• _What needs to be done_: Could you reproduce all of the entries below without a single change?

• _Task data_:

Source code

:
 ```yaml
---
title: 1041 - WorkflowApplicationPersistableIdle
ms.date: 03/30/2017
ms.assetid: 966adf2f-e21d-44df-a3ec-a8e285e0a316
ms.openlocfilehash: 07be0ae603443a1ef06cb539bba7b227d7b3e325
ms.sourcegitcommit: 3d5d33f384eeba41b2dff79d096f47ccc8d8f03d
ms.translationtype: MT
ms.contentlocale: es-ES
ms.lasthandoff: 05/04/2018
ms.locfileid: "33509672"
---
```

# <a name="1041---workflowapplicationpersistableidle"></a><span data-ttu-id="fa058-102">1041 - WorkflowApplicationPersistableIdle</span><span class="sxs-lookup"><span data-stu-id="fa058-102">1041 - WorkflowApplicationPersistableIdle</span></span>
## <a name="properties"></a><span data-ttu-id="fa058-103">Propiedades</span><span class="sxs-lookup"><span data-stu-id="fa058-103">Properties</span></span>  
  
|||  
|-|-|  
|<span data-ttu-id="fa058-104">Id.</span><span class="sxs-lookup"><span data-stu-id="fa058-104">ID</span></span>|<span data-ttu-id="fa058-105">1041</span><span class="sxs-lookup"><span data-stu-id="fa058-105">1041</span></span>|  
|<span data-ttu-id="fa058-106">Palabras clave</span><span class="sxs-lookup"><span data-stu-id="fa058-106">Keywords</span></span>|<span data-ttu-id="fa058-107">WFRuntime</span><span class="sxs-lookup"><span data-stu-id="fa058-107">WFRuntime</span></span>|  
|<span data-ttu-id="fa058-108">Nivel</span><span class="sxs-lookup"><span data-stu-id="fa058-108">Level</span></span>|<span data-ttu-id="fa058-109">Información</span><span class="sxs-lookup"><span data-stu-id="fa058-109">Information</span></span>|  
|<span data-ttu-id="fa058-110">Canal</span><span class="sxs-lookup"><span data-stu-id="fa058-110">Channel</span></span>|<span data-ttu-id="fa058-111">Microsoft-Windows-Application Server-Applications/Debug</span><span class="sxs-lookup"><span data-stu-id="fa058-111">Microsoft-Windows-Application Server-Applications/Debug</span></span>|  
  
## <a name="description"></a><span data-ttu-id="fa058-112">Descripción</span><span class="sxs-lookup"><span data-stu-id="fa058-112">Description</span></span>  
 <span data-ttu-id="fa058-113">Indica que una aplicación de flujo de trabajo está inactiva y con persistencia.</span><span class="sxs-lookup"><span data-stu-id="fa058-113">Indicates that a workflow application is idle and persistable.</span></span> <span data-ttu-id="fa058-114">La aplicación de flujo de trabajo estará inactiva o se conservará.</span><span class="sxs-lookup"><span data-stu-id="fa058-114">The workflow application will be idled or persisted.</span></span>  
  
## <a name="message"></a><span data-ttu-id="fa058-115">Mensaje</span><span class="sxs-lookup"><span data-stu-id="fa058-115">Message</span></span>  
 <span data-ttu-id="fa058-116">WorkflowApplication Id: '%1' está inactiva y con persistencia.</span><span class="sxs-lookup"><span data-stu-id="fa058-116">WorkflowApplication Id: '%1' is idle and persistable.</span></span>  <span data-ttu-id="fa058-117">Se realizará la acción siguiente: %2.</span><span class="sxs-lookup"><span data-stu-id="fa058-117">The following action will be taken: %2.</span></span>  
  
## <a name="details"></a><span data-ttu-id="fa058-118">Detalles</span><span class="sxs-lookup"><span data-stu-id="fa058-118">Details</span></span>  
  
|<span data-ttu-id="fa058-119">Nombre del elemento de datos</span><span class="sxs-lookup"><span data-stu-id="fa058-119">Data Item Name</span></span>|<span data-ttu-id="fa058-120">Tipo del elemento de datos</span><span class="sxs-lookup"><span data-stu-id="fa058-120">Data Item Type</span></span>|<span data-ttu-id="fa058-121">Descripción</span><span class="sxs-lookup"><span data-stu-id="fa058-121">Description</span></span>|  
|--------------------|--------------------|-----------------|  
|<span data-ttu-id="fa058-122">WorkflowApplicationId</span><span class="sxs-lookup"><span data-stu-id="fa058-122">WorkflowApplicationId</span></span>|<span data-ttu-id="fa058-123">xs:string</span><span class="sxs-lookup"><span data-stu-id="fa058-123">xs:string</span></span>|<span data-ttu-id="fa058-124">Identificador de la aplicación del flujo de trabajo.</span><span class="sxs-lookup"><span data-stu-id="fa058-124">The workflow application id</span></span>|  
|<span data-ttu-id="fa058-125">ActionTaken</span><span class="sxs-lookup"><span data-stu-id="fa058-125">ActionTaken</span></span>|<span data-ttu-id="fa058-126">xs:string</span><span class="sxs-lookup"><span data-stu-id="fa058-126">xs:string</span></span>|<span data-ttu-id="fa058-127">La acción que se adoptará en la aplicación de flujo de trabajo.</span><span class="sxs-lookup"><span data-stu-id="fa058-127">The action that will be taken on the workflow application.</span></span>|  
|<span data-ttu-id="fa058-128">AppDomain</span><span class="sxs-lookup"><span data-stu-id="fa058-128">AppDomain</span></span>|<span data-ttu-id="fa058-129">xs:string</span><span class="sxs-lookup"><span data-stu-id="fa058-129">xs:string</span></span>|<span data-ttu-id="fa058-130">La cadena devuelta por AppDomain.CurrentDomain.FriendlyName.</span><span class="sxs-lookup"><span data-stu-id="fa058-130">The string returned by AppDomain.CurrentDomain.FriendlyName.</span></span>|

• _Solved exercise_:
Source code

:
 ```yaml
---
title: 1041 - WorkflowApplicationPersistableIdle
ms.date: 03/30/2017
ms.assetid: 966adf2f-e21d-44df-a3ec-a8e285e0a316
ms.openlocfilehash: 07be0ae603443a1ef06cb539bba7b227d7b3e325
ms.sourcegitcommit: 3d5d33f384eeba41b2dff79d096f47ccc8d8f03d
ms.translationtype: MT
ms.contentlocale: es-ES
ms.lasthandoff: 05/04/2018
ms.locfileid: "33509672"
---
```

# <a name="1041---workflowapplicationpersistableidle"></a><span data-ttu-id="fa058-102">1041 - WorkflowApplicationPersistableIdle</span><span class="sxs-lookup"><span data-stu-id="fa058-102">1041 - WorkflowApplicationPersistableIdle</span></span>
## <a name="properties"></a><span data-ttu-id="fa058-103">Propiedades</span><span class="sxs-lookup"><span data-stu-id="fa058-103">Properties</span></span>  
  
|||  
|-|-|  
|<span data-ttu-id="fa058-104">Id.</span><span class="sxs-lookup"><span data-stu-id="fa058-104">ID</span></span>|<span data-ttu-id="fa058-105">1041</span><span class="sxs-lookup"><span data-stu-id="fa058-105">1041</span></span>|  
|<span data-ttu-id="fa058-106">Palabras clave</span><span class="sxs-lookup"><span data-stu-id="fa058-106">Keywords</span></span>|<span data-ttu-id="fa058-107">WFRuntime</span><span class="sxs-lookup"><span data-stu-id="fa058-107">WFRuntime</span></span>|  
|<span data-ttu-id="fa058-108">Nivel</span><span class="sxs-lookup"><span data-stu-id="fa058-108">Level</span></span>|<span data-ttu-id="fa058-109">Información</span><span class="sxs-lookup"><span data-stu-id="fa058-109">Information</span></span>|  
|<span data-ttu-id="fa058-110">Canal</span><span class="sxs-lookup"><span data-stu-id="fa058-110">Channel</span></span>|<span data-ttu-id="fa058-111">Microsoft-Windows-Application Server-Applications/Debug</span><span class="sxs-lookup"><span data-stu-id="fa058-111">Microsoft-Windows-Application Server-Applications/Debug</span></span>|  
  
## <a name="description"></a><span data-ttu-id="fa058-112">Descripción</span><span class="sxs-lookup"><span data-stu-id="fa058-112">Description</span></span>  
 <span data-ttu-id="fa058-113">Indica que una aplicación de flujo de trabajo está inactiva y con persistencia.</span><span class="sxs-lookup"><span data-stu-id="fa058-113">Indicates that a workflow application is idle and persistable.</span></span> <span data-ttu-id="fa058-114">La aplicación de flujo de trabajo estará inactiva o se conservará.</span><span class="sxs-lookup"><span data-stu-id="fa058-114">The workflow application will be idled or persisted.</span></span>  
  
## <a name="message"></a><span data-ttu-id="fa058-115">Mensaje</span><span class="sxs-lookup"><span data-stu-id="fa058-115">Message</span></span>  
 <span data-ttu-id="fa058-116">WorkflowApplication Id: '%1' está inactiva y con persistencia.</span><span class="sxs-lookup"><span data-stu-id="fa058-116">WorkflowApplication Id: '%1' is idle and persistable.</span></span>  <span data-ttu-id="fa058-117">Se realizará la acción siguiente: %2.</span><span class="sxs-lookup"><span data-stu-id="fa058-117">The following action will be taken: %2.</span></span>  
  
## <a name="details"></a><span data-ttu-id="fa058-118">Detalles</span><span class="sxs-lookup"><span data-stu-id="fa058-118">Details</span></span>  
  
|<span data-ttu-id="fa058-119">Nombre del elemento de datos</span><span class="sxs-lookup"><span data-stu-id="fa058-119">Data Item Name</span></span>|<span data-ttu-id="fa058-120">Tipo del elemento de datos</span><span class="sxs-lookup"><span data-stu-id="fa058-120">Data Item Type</span></span>|<span data-ttu-id="fa058-121">Descripción</span><span class="sxs-lookup"><span data-stu-id="fa058-121">Description</span></span>|  
|--------------------|--------------------|-----------------|  
|<span data-ttu-id="fa058-122">WorkflowApplicationId</span><span class="sxs-lookup"><span data-stu-id="fa058-122">WorkflowApplicationId</span></span>|<span data-ttu-id="fa058-123">xs:string</span><span class="sxs-lookup"><span data-stu-id="fa058-123">xs:string</span></span>|<span data-ttu-id="fa058-124">Identificador de la aplicación del flujo de trabajo.</span><span class="sxs-lookup"><span data-stu-id="fa058-124">The workflow application id</span></span>|  
|<span data-ttu-id="fa058-125">ActionTaken</span><span class="sxs-lookup"><span data-stu-id="fa058-125">ActionTaken</span></span>|<span data-ttu-id="fa058-126">xs:string</span><span class="sxs-lookup"><span data-stu-id="fa058-126">xs:string</span></span>|<span data-ttu-id="fa058-127">La acción que se adoptará en la aplicación de flujo de trabajo.</span><span class="sxs-lookup"><span data-stu-id="fa058-127">The action that will be taken on the workflow application.</span></span>|  
|<span data-ttu-id="fa058-128">AppDomain</span><span class="sxs-lookup"><span data-stu-id="fa058-128">AppDomain</span></span>|<span data-ttu-id="fa058-129">xs:string</span><span class="sxs-lookup"><span data-stu-id="fa058-129">xs:string</span></span>|<span data-ttu-id="fa058-130">La cadena devuelta por AppDomain.CurrentDomain.FriendlyName.</span><span class="sxs-lookup"><span data-stu-id="fa058-130">The string returned by AppDomain.CurrentDomain.FriendlyName.</span></span>|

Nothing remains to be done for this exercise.